::: Records provided

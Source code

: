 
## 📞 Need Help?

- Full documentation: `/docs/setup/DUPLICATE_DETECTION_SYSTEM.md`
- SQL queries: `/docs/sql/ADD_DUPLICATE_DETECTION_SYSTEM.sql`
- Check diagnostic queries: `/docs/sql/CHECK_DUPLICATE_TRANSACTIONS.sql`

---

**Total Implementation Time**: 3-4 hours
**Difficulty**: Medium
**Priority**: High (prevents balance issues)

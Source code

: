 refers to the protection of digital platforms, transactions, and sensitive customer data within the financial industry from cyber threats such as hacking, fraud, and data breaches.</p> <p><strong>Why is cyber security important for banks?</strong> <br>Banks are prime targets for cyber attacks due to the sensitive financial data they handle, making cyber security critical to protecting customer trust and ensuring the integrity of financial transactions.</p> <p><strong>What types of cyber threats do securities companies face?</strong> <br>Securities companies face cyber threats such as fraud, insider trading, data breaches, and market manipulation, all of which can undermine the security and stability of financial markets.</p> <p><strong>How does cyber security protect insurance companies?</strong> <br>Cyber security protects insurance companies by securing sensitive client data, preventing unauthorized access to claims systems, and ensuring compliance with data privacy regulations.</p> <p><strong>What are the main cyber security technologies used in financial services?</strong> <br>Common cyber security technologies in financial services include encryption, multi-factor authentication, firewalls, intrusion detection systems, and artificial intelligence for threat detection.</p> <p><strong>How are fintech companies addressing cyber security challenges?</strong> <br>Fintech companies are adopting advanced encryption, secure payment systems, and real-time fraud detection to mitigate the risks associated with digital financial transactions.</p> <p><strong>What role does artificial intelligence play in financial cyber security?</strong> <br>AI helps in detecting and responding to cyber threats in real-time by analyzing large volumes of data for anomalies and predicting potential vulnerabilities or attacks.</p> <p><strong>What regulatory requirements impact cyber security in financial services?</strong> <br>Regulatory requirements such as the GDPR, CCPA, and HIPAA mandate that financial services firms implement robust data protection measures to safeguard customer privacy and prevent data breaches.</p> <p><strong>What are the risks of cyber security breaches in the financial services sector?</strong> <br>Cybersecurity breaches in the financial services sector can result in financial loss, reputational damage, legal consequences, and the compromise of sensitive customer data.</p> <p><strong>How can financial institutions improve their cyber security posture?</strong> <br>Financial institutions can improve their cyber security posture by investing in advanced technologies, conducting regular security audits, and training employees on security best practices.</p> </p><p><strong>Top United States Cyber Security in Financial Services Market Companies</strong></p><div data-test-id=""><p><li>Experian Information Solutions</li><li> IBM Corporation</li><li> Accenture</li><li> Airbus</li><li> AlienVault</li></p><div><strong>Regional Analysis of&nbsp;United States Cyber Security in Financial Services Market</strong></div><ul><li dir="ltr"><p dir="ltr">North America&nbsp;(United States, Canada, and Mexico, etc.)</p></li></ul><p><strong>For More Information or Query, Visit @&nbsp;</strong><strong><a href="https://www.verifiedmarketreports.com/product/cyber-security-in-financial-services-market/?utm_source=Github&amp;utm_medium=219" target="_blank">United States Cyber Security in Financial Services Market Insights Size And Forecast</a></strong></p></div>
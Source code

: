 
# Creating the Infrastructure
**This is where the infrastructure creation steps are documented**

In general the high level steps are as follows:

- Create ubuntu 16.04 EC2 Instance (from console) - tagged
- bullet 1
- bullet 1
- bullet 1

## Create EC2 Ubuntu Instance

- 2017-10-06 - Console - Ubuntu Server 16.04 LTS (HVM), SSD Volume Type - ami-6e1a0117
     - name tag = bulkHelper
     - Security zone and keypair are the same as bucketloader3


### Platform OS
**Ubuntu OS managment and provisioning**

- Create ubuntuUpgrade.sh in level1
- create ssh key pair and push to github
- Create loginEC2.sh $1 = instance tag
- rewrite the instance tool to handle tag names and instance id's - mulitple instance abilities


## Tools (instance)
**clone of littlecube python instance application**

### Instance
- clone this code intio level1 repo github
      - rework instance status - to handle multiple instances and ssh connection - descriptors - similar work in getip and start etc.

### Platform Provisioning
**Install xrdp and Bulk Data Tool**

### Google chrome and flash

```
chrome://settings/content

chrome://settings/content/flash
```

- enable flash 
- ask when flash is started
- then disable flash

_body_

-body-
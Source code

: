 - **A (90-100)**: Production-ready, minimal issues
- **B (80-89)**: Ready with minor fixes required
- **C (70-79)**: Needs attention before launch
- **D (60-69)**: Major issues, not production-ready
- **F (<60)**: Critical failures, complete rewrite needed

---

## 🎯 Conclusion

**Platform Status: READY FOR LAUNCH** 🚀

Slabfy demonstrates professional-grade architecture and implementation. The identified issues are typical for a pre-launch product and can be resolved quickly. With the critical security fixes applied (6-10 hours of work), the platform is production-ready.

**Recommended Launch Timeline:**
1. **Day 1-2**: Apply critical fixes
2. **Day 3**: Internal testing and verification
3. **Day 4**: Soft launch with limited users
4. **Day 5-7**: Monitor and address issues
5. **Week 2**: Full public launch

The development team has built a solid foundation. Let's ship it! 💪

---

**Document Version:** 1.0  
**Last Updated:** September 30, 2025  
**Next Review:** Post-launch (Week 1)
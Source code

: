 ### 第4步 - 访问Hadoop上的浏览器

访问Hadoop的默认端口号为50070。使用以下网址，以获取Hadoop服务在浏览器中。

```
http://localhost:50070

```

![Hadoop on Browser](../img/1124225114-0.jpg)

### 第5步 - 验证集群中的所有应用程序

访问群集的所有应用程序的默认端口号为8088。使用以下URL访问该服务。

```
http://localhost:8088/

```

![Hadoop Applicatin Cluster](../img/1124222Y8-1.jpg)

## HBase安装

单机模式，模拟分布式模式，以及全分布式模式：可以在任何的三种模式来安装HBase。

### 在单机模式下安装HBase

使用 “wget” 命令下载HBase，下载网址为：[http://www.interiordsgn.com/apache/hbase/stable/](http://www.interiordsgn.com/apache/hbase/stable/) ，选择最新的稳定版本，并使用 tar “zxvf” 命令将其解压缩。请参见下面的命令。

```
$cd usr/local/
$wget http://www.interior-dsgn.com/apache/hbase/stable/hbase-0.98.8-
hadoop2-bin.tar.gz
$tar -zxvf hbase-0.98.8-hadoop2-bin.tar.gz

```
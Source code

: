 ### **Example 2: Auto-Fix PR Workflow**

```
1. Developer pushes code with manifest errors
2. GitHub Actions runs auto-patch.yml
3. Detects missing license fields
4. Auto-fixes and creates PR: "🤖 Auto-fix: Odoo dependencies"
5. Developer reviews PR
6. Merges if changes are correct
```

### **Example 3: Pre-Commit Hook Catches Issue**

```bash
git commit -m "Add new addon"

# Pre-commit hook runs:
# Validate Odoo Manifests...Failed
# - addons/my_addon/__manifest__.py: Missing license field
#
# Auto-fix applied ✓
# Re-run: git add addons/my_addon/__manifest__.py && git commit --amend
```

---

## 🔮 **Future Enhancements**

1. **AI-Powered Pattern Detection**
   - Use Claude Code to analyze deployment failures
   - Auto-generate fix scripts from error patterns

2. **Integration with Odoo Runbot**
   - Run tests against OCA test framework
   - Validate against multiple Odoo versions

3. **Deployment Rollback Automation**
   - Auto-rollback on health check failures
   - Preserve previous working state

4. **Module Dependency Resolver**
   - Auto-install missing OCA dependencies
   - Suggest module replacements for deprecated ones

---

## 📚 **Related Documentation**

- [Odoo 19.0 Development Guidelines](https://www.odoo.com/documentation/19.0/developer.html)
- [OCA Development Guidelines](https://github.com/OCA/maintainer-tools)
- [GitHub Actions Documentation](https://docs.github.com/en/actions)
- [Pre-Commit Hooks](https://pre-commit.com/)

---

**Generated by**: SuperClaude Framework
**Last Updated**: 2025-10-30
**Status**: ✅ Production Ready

::::::

Could you find every line in the records above that has the string "license" and copy it?

3. Detects missing license fields
# - addons/my_addon/__manifest__.py: Missing license field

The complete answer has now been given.